● **What the task asks**: Copy each of the following entries back without change.

--- Input data Enclosed Below ---

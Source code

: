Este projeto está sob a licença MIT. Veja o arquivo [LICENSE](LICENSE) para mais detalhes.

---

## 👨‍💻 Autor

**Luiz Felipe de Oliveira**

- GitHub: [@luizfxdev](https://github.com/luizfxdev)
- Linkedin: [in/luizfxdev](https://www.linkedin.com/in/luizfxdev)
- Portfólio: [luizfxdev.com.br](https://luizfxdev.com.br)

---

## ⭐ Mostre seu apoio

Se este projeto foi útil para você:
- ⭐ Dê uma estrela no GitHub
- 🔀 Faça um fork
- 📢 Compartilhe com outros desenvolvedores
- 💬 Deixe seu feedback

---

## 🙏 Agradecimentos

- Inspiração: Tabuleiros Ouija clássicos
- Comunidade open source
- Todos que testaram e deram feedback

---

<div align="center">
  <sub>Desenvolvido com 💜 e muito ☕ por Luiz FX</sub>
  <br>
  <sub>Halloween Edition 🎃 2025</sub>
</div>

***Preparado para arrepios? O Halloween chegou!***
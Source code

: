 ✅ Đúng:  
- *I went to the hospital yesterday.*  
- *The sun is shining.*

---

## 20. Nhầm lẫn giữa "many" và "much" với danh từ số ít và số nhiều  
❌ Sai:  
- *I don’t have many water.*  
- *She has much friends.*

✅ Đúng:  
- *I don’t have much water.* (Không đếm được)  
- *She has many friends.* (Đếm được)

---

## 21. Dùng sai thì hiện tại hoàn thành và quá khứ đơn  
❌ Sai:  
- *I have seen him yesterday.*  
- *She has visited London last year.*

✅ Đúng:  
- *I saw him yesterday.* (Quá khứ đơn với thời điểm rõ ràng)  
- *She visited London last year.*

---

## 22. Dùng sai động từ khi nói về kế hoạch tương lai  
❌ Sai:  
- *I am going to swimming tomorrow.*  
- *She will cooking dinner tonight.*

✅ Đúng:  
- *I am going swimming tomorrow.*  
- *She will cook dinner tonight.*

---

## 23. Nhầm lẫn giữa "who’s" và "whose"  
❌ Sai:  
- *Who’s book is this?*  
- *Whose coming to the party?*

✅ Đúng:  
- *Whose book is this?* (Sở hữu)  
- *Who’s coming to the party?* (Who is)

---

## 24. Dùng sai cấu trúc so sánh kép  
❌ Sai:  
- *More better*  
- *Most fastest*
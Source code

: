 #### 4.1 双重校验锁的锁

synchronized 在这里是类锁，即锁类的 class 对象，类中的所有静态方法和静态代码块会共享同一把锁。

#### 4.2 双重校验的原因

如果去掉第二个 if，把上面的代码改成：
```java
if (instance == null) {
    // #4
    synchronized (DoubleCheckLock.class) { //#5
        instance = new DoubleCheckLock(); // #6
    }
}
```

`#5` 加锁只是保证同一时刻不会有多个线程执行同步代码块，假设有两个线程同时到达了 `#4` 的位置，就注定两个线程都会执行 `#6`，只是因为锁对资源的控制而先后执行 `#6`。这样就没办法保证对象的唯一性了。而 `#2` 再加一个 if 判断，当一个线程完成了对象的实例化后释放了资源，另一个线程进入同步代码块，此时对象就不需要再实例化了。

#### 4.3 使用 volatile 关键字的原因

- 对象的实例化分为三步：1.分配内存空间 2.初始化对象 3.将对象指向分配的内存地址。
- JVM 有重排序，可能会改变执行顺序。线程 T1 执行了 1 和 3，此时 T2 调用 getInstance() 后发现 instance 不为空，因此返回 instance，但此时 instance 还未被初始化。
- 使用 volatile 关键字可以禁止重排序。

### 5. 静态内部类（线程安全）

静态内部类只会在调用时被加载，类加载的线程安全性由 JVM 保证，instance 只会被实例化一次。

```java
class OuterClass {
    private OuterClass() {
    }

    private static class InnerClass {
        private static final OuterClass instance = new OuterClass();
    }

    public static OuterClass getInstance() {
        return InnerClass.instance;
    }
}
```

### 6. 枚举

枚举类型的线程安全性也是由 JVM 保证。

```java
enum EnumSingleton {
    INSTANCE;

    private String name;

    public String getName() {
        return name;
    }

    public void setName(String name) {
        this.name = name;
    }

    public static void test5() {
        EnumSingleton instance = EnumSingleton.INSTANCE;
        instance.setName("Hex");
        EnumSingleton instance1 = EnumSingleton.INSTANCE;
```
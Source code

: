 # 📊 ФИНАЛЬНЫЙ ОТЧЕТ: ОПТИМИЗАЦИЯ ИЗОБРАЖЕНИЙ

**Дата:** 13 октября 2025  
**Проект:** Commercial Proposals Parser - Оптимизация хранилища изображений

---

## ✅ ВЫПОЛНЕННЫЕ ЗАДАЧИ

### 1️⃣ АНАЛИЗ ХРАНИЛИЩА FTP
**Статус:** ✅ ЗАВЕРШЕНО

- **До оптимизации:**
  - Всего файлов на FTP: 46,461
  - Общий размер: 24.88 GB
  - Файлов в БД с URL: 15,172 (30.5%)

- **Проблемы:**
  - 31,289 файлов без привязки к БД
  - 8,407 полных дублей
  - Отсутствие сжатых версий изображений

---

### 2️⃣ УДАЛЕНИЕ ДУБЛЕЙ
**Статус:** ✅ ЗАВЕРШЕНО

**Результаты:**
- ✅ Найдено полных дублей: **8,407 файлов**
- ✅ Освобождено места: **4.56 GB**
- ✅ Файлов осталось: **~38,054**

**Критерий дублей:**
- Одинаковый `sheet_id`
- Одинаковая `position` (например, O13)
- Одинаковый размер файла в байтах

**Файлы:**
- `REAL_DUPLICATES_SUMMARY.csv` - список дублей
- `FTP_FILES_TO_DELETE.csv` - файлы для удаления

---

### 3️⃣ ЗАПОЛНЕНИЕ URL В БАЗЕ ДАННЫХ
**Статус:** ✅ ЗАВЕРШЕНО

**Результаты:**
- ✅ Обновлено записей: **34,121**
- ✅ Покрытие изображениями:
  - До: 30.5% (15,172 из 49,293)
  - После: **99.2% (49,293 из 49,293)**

--- End of Enclosed Input data ---

● **Expected answer**:
Source code

:Este projeto está sob a licença MIT. Veja o arquivo [LICENSE](LICENSE) para mais detalhes.

---

## 👨‍💻 Autor

**Luiz Felipe de Oliveira**

- GitHub: [@luizfxdev](https://github.com/luizfxdev)
- Linkedin: [in/luizfxdev](https://www.linkedin.com/in/luizfxdev)
- Portfólio: [luizfxdev.com.br](https://luizfxdev.com.br)

---

## ⭐ Mostre seu apoio

Se este projeto foi útil para você:
- ⭐ Dê uma estrela no GitHub
- 🔀 Faça um fork
- 📢 Compartilhe com outros desenvolvedores
- 💬 Deixe seu feedback

---

## 🙏 Agradecimentos

- Inspiração: Tabuleiros Ouija clássicos
- Comunidade open source
- Todos que testaram e deram feedback

---

<div align="center">
  <sub>Desenvolvido com 💜 e muito ☕ por Luiz FX</sub>
  <br>
  <sub>Halloween Edition 🎃 2025</sub>
</div>

***Preparado para arrepios? O Halloween chegou!***
Source code

: ✅ Đúng:  
- *I went to the hospital yesterday.*  
- *The sun is shining.*

---

## 20. Nhầm lẫn giữa "many" và "much" với danh từ số ít và số nhiều  
❌ Sai:  
- *I don’t have many water.*  
- *She has much friends.*

✅ Đúng:  
- *I don’t have much water.* (Không đếm được)  
- *She has many friends.* (Đếm được)

---

## 21. Dùng sai thì hiện tại hoàn thành và quá khứ đơn  
❌ Sai:  
- *I have seen him yesterday.*  
- *She has visited London last year.*

✅ Đúng:  
- *I saw him yesterday.* (Quá khứ đơn với thời điểm rõ ràng)  
- *She visited London last year.*

---

## 22. Dùng sai động từ khi nói về kế hoạch tương lai  
❌ Sai:  
- *I am going to swimming tomorrow.*  
- *She will cooking dinner tonight.*

✅ Đúng:  
- *I am going swimming tomorrow.*  
- *She will cook dinner tonight.*

---

## 23. Nhầm lẫn giữa "who’s" và "whose"  
❌ Sai:  
- *Who’s book is this?*  
- *Whose coming to the party?*

✅ Đúng:  
- *Whose book is this?* (Sở hữu)  
- *Who’s coming to the party?* (Who is)

---

## 24. Dùng sai cấu trúc so sánh kép  
❌ Sai:  
- *More better*  
- *Most fastest*
Source code

: #### 4.1 双重校验锁的锁

synchronized 在这里是类锁，即锁类的 class 对象，类中的所有静态方法和静态代码块会共享同一把锁。

#### 4.2 双重校验的原因

如果去掉第二个 if，把上面的代码改成：
```java
if (instance == null) {
    // #4
    synchronized (DoubleCheckLock.class) { //#5
        instance = new DoubleCheckLock(); // #6
    }
}
```

`#5` 加锁只是保证同一时刻不会有多个线程执行同步代码块，假设有两个线程同时到达了 `#4` 的位置，就注定两个线程都会执行 `#6`，只是因为锁对资源的控制而先后执行 `#6`。这样就没办法保证对象的唯一性了。而 `#2` 再加一个 if 判断，当一个线程完成了对象的实例化后释放了资源，另一个线程进入同步代码块，此时对象就不需要再实例化了。

#### 4.3 使用 volatile 关键字的原因

- 对象的实例化分为三步：1.分配内存空间 2.初始化对象 3.将对象指向分配的内存地址。
- JVM 有重排序，可能会改变执行顺序。线程 T1 执行了 1 和 3，此时 T2 调用 getInstance() 后发现 instance 不为空，因此返回 instance，但此时 instance 还未被初始化。
- 使用 volatile 关键字可以禁止重排序。

### 5. 静态内部类（线程安全）

静态内部类只会在调用时被加载，类加载的线程安全性由 JVM 保证，instance 只会被实例化一次。

```java
class OuterClass {
    private OuterClass() {
    }

    private static class InnerClass {
        private static final OuterClass instance = new OuterClass();
    }

    public static OuterClass getInstance() {
        return InnerClass.instance;
    }
}
```

### 6. 枚举

枚举类型的线程安全性也是由 JVM 保证。

```java
enum EnumSingleton {
    INSTANCE;

    private String name;

    public String getName() {
        return name;
    }

    public void setName(String name) {
        this.name = name;
    }

    public static void test5() {
        EnumSingleton instance = EnumSingleton.INSTANCE;
        instance.setName("Hex");
        EnumSingleton instance1 = EnumSingleton.INSTANCE;
```
Source code

: # 📊 ФИНАЛЬНЫЙ ОТЧЕТ: ОПТИМИЗАЦИЯ ИЗОБРАЖЕНИЙ

**Дата:** 13 октября 2025  
**Проект:** Commercial Proposals Parser - Оптимизация хранилища изображений

---

## ✅ ВЫПОЛНЕННЫЕ ЗАДАЧИ

### 1️⃣ АНАЛИЗ ХРАНИЛИЩА FTP
**Статус:** ✅ ЗАВЕРШЕНО

- **До оптимизации:**
  - Всего файлов на FTP: 46,461
  - Общий размер: 24.88 GB
  - Файлов в БД с URL: 15,172 (30.5%)

- **Проблемы:**
  - 31,289 файлов без привязки к БД
  - 8,407 полных дублей
  - Отсутствие сжатых версий изображений

---

### 2️⃣ УДАЛЕНИЕ ДУБЛЕЙ
**Статус:** ✅ ЗАВЕРШЕНО

**Результаты:**
- ✅ Найдено полных дублей: **8,407 файлов**
- ✅ Освобождено места: **4.56 GB**
- ✅ Файлов осталось: **~38,054**

**Критерий дублей:**
- Одинаковый `sheet_id`
- Одинаковая `position` (например, O13)
- Одинаковый размер файла в байтах

**Файлы:**
- `REAL_DUPLICATES_SUMMARY.csv` - список дублей
- `FTP_FILES_TO_DELETE.csv` - файлы для удаления

---

### 3️⃣ ЗАПОЛНЕНИЕ URL В БАЗЕ ДАННЫХ
**Статус:** ✅ ЗАВЕРШЕНО

**Результаты:**
- ✅ Обновлено записей: **34,121**
- ✅ Покрытие изображениями:
  - До: 30.5% (15,172 из 49,293)
  - После: **99.2% (49,293 из 49,293)**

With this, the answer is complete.